● **BRIEF**:
Reproduce the records below in full and exactly, without their images.

● **SUPPLIED RECORDS**:
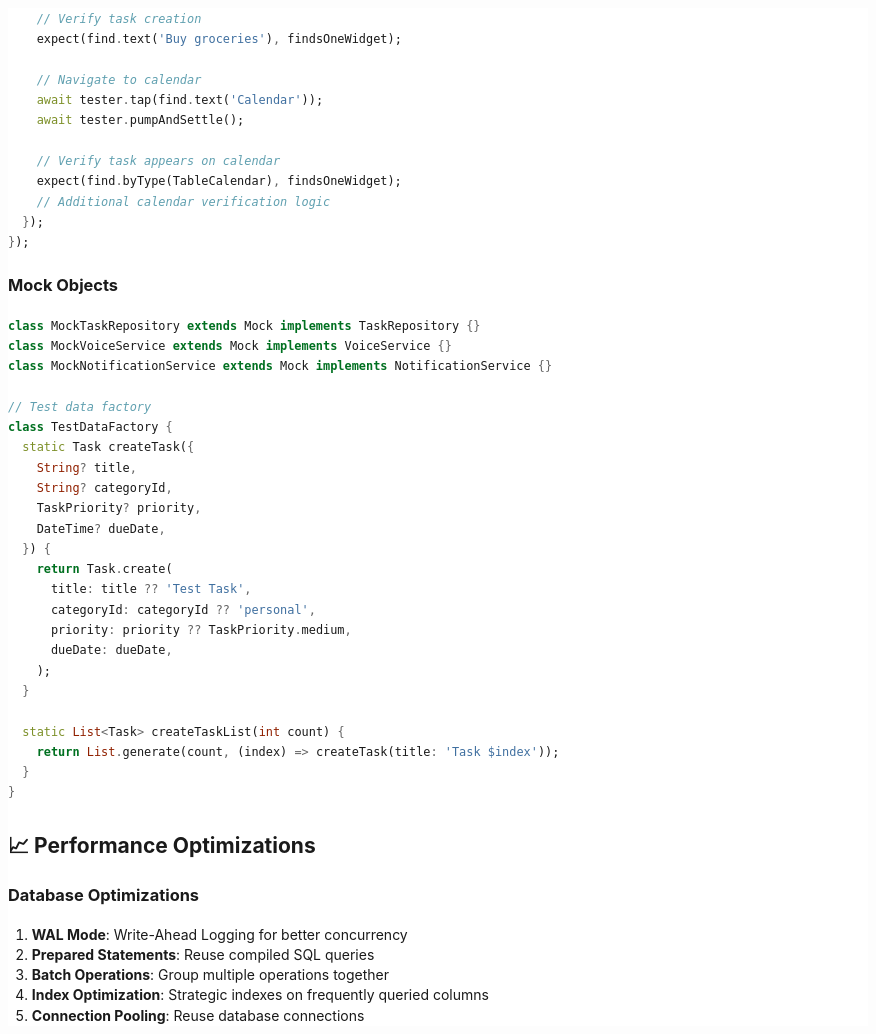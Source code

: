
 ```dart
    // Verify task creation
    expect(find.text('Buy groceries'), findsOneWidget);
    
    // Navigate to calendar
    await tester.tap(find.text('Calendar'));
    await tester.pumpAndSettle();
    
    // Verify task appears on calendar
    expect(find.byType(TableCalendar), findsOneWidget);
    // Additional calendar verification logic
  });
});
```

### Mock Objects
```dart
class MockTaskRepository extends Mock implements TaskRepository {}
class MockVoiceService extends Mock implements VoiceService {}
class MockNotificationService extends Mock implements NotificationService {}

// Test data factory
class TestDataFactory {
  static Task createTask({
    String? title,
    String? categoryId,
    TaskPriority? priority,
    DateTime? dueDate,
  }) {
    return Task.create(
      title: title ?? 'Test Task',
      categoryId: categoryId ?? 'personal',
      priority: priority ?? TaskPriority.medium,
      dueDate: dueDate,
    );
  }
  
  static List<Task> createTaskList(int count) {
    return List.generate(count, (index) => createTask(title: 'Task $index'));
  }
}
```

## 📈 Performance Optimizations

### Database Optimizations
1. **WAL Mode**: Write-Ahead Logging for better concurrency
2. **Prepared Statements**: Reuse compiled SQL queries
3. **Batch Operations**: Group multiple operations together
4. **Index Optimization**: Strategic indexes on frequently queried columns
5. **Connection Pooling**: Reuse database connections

● **EXERCISE ANSWER**:
Source code

:
 ```dart
    // Verify task creation
    expect(find.text('Buy groceries'), findsOneWidget);
    
    // Navigate to calendar
    await tester.tap(find.text('Calendar'));
    await tester.pumpAndSettle();
    
    // Verify task appears on calendar
    expect(find.byType(TableCalendar), findsOneWidget);
    // Additional calendar verification logic
  });
});
```

### Mock Objects
```dart
class MockTaskRepository extends Mock implements TaskRepository {}
class MockVoiceService extends Mock implements VoiceService {}
class MockNotificationService extends Mock implements NotificationService {}

// Test data factory
class TestDataFactory {
  static Task createTask({
    String? title,
    String? categoryId,
    TaskPriority? priority,
    DateTime? dueDate,
  }) {
    return Task.create(
      title: title ?? 'Test Task',
      categoryId: categoryId ?? 'personal',
      priority: priority ?? TaskPriority.medium,
      dueDate: dueDate,
    );
  }
  
  static List<Task> createTaskList(int count) {
    return List.generate(count, (index) => createTask(title: 'Task $index'));
  }
}
```

## 📈 Performance Optimizations

### Database Optimizations
1. **WAL Mode**: Write-Ahead Logging for better concurrency
2. **Prepared Statements**: Reuse compiled SQL queries
3. **Batch Operations**: Group multiple operations together
4. **Index Optimization**: Strategic indexes on frequently queried columns
5. **Connection Pooling**: Reuse database connections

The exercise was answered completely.